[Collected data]
# # #

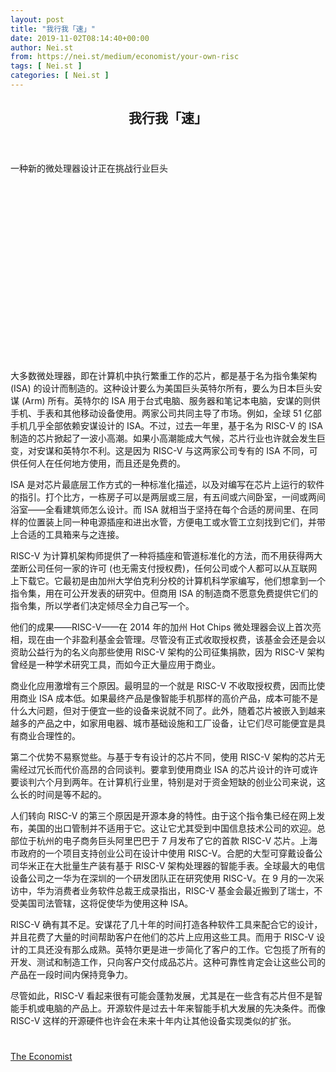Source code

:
 ```yaml
---
layout: post
title: "我行我「速」"
date: 2019-11-02T08:14:40+00:00
author: Nei.st
from: https://nei.st/medium/economist/your-own-risc
tags: [ Nei.st ]
categories: [ Nei.st ]
---
```


<article class="post-8030 post type-post status-publish format-standard hentry category-economist" id="post-8030">
 <header class="page-header medium Archives">
  <div class="page-header__image">
  </div>
  <div class="page-header__content">
   <h1 class="page-title text-align-center">
    我行我「速」
   </h1>
  </div>
 </header>
 <div class="entry-content aesop-entry-content" id="post-8030-content">
  <link as="font" crossorigin="anonymous" href="//cdn.jsdelivr.net/gh/0nd1jyU39XQ/_/glyph/font-face/0uIzqoZjSuJfvSBnvgXTcApMtcVhMcpr.woff" rel="preload" type="font/woff"/>
  <link as="font" crossorigin="anonymous" href="//cdn.jsdelivr.net/gh/0nd1jyU39XQ/_/glyph/font-face/1sTnSLZWDKucPX6SAk.woff" rel="preload" type="font/woff"/>
  <p class="blog-post__description">
   一种新的微处理器设计正在挑战行业巨头
  </p>
  <span id="more-8030">
  </span>
  <div class="navigation__primary-inner">
   <a class="economist__link-logo" href="//nei.st/medium/economist">
   </a>
  </div>
  <div class="container img component-image">
   <div class="aspectRatioPlaceholder" style="padding-bottom:56.25%;height: 0;">
    <div class="progressiveMedia" data-height="720" data-width="1280">
     <img alt="" class="progressiveMedia-image" data-src="https://cdn.jsdelivr.net/gh/0nd1jyU39XQ/_/img/1/e52bf525ly1g8jrips1c8j20zk0k00ys.jpg" src="https://cdn.jsdelivr.net/gh/0nd1jyU39XQ/_/img/1/e52bf525ly1g8jrips1c8j20zk0k00ys.jpg"/>
    </div>
   </div>
  </div>
  <p>
   大多数微处理器，即在计算机中执行繁重工作的芯片，都是基于名为指令集架构 (ISA) 的设计而制造的。这种设计要么为美国巨头英特尔所有，要么为日本巨头安谋 (Arm) 所有。英特尔的 ISA 用于台式电脑、服务器和笔记本电脑，安谋的则供手机、手表和其他移动设备使用。两家公司共同主导了市场。例如，全球 51 亿部手机几乎全部依赖安谋设计的 ISA。不过，过去一年里，基于名为 RISC-V 的 ISA 制造的芯片掀起了一波小高潮。如果小高潮能成大气候，芯片行业也许就会发生巨变，对安谋和英特尔不利。这是因为 RISC-V 与这两家公司专有的 ISA 不同，可供任何人在任何地方使用，而且还是免费的。
  </p>
  <p>
   ISA 是对芯片最底层工作方式的一种标准化描述，以及对编写在芯片上运行的软件的指引。打个比方，一栋房子可以是两层或三层，有五间或六间卧室，一间或两间浴室——全看建筑师怎么设计。而 ISA 就相当于坚持在每个合适的房间里、在同样的位置装上同一种电源插座和进出水管，方便电工或水管工立刻找到它们，并带上合适的工具箱来与之连接。
  </p>
  <p>
   RISC-V 为计算机架构师提供了一种将插座和管道标准化的方法，而不用获得两大垄断公司任何一家的许可 (也无需支付授权费)，任何公司或个人都可以从互联网上下载它。它最初是由加州大学伯克利分校的计算机科学家编写，他们想拿到一个指令集，用在可公开发表的研究中。但商用 ISA 的制造商不愿意免费提供它们的指令集，所以学者们决定倾尽全力自己写一个。
  </p>
  <p>
   他们的成果——RISC-V——在 2014 年的加州 Hot Chips 微处理器会议上首次亮相，现在由一个非盈利基金会管理。尽管没有正式收取授权费，该基金会还是会以资助公益行为的名义向那些使用 RISC-V 架构的公司征集捐款，因为 RISC-V 架构曾经是一种学术研究工具，而如今正大量应用于商业。
  </p>
  <p>
   商业化应用激增有三个原因。最明显的一个就是 RISC-V 不收取授权费，因而比使用商业 ISA 成本低。如果最终产品是像智能手机那样的高价产品，成本可能不是什么大问题，但对于便宜一些的设备来说就不同了。此外，随着芯片被嵌入到越来越多的产品之中，如家用电器、城市基础设施和工厂设备，让它们尽可能便宜是具有商业合理性的。
  </p>
  <div class="code-block code-block-1" style="margin: 8px 0; clear: both;">
   <div class="container ads_KbHEVhh8Rw">
    <div class="card card--blog post-sidebar">
     <div class="card-body">
      <div class="logo_ngcontent-kty-0">
      </div>
      <div class="iframe-blocker U6XAMK63Vh00WqvF2BacIQ">
       <div class="background-h60B">
       </div>
       <div class="WumZiPCS4MeMw4pxQ">
       </div>
      </div>
     </div>
     <div class="card-footer">
      <div class="card-footer-wrapper" layout="row bottom-left">
      </div>
     </div>
    </div>
   </div>
  </div>
  <p>
   第二个优势不易察觉些。与基于专有设计的芯片不同，使用 RISC-V 架构的芯片无需经过冗长而代价高昂的合同谈判。要拿到使用商业 ISA 的芯片设计的许可或许要谈判六个月到两年。在计算机行业里，特别是对于资金短缺的创业公司来说，这么长的时间是等不起的。
  </p>
  <p>
   人们转向 RISC-V 的第三个原因是开源本身的特性。由于这个指令集已经在网上发布，美国的出口管制并不适用于它。这让它尤其受到中国信息技术公司的欢迎。总部位于杭州的电子商务巨头阿里巴巴于 7 月发布了它的首款 RISC-V 芯片。上海市政府的一个项目支持创业公司在设计中使用 RISC-V。合肥的大型可穿戴设备公司华米正在大批量生产装有基于 RISC-V 架构处理器的智能手表。全球最大的电信设备公司之一华为在深圳的一个研发团队正在研究使用 RISC-V。在 9 月的一次采访中，华为消费者业务软件总裁王成录指出，RISC-V 基金会最近搬到了瑞士，不受美国司法管辖，这将促使华为使用这种 ISA。
  </p>
  <p>
   RISC-V 确有其不足。安谋花了几十年的时间打造各种软件工具来配合它的设计，并且花费了大量的时间帮助客户在他们的芯片上应用这些工具。而用于 RISC-V 设计的工具还没有那么成熟。英特尔更是进一步简化了客户的工作。它包揽了所有的开发、测试和制造工作，只向客户交付成品芯片。这种可靠性肯定会让这些公司的产品在一段时间内保持竞争力。
  </p>
  <p>
   尽管如此，RISC-V 看起来很有可能会蓬勃发展，尤其是在一些含有芯片但不是智能手机或电脑的产品上。开源软件是过去十年来智能手机大发展的先决条件。而像 RISC-V 这样的开源硬件也许会在未来十年内让其他设备实现类似的扩张。
  </p>
  <div class="container ag ah">
   <div class="fe n el">
    <a class="dt du bn bo bp bq br bs bt bu dv dw bx by dx dy" href="https://nei.st/medium/economist?source=https://www.economist.com/science-and-technology/2019/10/03/a-new-blueprint-for-microprocessors-challenges-the-industrys-giants">
     <div class="c ff fg ag ah fh el fi fj ce fk fl fm fn fo fp fq fr fs ft fu">
      <div class="bs em en eo ep eq fv ah fw fg ag bm eu fx q fy fz p ac">
      </div>
     </div>
    </a>
   </div>
  </div>
  <div class="code-block code-block-2" style="margin: 8px 0; clear: both;">
   <br/>
   <div class="container ads_KbHEVhh8Rw">
    <div class="card card--blog post-sidebar">
     <div class="card-body">
      <div class="logo_ngcontent-kty-0">
      </div>
      <div class="iframe-blocker U6XAMK63Vh00WqvF2BacIQ">
       <div class="background-h60B">
       </div>
       <div class="WumZiPCS4MeMw4pxQ">
       </div>
      </div>
     </div>
     <div class="card-footer">
      <div class="card-footer-wrapper" layout="row bottom-left">
      </div>
     </div>
    </div>
   </div>
  </div>
 </div>
 <footer class="entry-footer">
  <div class="categories icon-link">
   <a href="https://nei.st/category/medium/economist" rel="category tag">
    The Economist
   </a>
  </div>
 </footer>
</article>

# # #

WHAT THE TASK ASKS:
Your task is to find each line in the entries that contains the string "page" and copy it.

EXPECTED OUTPUT:
 <header class="page-header medium Archives">
  <div class="page-header__image">
  <div class="page-header__content">
   <h1 class="page-title text-align-center">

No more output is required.